REQUIRED ACTION:
Scan the data below for lines holding the word "testing", and copy each line found.

*** Opening of DATASET CONTENT ***

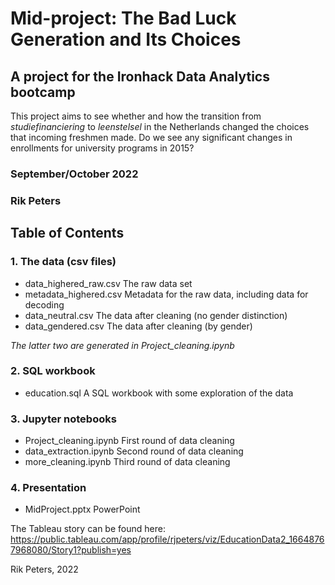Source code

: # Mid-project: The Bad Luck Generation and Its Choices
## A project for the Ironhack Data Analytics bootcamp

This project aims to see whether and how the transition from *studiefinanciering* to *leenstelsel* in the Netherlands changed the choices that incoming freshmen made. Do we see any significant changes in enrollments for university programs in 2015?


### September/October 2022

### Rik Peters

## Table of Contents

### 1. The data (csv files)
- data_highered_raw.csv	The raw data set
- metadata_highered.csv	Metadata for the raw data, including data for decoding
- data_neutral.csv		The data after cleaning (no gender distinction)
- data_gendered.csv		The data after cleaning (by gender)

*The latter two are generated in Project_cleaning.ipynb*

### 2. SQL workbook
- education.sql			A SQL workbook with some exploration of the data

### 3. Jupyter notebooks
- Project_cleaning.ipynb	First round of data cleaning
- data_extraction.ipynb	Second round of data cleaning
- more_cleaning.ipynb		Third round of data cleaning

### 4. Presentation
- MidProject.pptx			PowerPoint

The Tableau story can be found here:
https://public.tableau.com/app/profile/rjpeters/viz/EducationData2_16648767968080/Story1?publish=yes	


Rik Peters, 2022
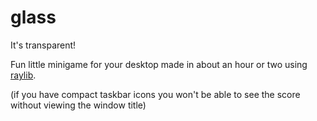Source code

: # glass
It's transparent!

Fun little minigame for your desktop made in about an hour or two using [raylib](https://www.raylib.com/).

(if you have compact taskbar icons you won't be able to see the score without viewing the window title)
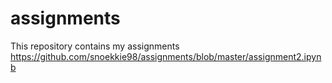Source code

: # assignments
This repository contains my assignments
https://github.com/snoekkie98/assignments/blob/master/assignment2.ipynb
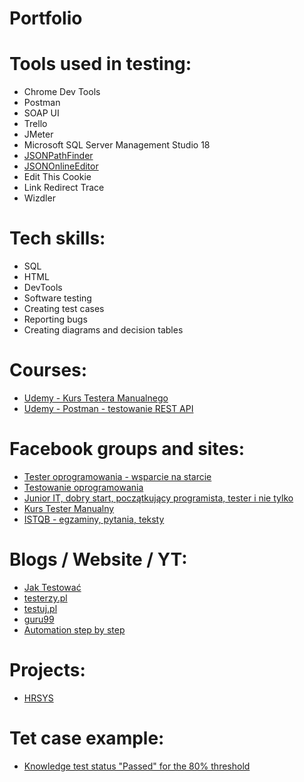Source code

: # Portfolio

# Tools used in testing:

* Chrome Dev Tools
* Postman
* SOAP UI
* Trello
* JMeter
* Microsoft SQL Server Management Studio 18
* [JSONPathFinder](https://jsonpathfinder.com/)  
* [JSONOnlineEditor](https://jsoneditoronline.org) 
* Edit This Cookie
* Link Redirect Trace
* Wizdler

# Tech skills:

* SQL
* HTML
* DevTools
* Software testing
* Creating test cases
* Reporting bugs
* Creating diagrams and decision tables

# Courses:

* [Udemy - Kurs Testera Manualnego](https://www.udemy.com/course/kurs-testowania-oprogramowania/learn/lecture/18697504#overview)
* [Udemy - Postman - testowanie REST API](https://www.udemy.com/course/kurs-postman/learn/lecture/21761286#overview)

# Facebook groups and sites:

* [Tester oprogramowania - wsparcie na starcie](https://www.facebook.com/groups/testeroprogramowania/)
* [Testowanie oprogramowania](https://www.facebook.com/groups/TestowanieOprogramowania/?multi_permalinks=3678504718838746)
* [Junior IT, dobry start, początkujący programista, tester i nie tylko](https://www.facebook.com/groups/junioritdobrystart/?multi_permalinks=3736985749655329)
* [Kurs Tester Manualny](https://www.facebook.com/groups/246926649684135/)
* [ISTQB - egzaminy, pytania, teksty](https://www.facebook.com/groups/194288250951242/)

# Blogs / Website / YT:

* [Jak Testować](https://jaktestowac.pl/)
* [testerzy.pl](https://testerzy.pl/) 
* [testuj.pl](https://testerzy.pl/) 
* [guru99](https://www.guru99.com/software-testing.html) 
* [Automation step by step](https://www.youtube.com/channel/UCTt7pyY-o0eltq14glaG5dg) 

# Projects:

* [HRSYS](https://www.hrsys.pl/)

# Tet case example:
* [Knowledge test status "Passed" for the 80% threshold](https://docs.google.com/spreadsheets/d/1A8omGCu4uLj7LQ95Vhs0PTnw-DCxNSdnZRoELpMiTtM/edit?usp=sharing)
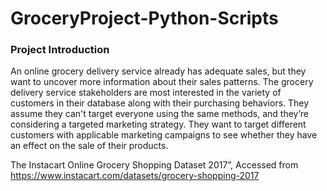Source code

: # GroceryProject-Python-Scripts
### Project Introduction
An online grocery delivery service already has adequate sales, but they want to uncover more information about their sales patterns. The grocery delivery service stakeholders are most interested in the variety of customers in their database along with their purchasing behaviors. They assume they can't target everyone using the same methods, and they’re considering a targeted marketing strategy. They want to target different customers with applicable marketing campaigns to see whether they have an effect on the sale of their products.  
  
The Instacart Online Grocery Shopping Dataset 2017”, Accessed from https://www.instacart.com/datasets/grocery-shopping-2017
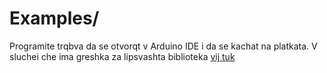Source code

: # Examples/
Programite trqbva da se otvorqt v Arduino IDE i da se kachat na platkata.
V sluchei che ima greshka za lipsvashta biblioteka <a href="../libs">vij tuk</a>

*** Close of DATASET CONTENT ***

EXPECTED OUTPUT:
# Tools used in testing:
* Software testing
* [guru99](https://www.guru99.com/software-testing.html) 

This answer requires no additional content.